### TASK OBJECTIVE:
Find the line with "### Бочарников А." in the entries below, then reproduce it and every line after it down to and including the line with "### Киколиашвили Д.", exactly.

-----

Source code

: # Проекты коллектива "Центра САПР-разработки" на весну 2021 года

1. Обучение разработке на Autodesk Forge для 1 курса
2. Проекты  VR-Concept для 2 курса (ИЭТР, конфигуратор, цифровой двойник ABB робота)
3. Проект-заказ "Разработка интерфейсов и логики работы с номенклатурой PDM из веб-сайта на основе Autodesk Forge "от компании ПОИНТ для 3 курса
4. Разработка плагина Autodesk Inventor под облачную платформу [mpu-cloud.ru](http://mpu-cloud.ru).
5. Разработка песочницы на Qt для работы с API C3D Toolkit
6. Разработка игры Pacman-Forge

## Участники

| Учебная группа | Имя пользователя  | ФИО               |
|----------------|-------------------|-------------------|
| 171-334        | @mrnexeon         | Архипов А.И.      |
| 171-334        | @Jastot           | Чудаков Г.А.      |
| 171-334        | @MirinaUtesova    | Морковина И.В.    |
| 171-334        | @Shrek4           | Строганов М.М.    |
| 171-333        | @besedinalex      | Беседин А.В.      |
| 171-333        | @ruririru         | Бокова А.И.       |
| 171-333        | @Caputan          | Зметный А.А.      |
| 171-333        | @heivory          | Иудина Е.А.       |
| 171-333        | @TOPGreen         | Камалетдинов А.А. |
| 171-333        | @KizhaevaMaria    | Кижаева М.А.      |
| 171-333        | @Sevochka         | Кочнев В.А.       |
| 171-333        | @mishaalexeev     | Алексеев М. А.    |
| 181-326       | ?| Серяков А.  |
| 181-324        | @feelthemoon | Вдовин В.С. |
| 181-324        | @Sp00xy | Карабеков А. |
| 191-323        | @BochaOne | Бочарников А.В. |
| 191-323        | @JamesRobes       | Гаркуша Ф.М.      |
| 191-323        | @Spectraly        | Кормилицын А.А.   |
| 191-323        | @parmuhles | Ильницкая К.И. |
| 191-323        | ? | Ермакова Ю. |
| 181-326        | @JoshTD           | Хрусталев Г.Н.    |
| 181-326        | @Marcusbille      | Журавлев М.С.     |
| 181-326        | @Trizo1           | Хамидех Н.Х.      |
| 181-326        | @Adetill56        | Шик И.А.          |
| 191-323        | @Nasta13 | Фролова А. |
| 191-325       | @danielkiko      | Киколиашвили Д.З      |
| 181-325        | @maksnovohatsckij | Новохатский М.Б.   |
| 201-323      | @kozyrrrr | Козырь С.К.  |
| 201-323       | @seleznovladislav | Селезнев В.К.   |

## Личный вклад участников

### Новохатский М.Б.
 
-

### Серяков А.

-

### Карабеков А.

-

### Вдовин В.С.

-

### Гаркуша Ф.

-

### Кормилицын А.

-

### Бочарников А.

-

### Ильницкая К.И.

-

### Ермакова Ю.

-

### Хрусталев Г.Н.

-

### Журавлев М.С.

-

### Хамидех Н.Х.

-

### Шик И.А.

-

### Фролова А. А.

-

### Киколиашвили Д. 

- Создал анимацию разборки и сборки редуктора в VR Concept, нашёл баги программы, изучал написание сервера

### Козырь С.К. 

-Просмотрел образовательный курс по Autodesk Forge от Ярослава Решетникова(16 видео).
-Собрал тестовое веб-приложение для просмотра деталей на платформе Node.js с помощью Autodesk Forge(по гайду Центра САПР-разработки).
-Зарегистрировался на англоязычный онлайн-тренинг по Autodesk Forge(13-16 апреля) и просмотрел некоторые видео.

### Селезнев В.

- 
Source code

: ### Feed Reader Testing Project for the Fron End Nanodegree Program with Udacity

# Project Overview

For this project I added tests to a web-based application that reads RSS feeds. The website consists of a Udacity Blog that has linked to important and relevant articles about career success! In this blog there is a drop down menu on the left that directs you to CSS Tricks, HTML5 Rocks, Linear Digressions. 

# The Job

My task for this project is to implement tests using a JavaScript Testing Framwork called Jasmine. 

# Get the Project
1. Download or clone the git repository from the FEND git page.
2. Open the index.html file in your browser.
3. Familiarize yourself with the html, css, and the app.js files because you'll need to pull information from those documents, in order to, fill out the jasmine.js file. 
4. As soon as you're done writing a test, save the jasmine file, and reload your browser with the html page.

-----

### RESULT OF THIS EXERCISE:
### Бочарников А.

-

### Ильницкая К.И.

-

### Ермакова Ю.

-

### Хрусталев Г.Н.

-

### Журавлев М.С.

-

### Хамидех Н.Х.

-

### Шик И.А.

-

### Фролова А. А.

-

### Киколиашвили Д. 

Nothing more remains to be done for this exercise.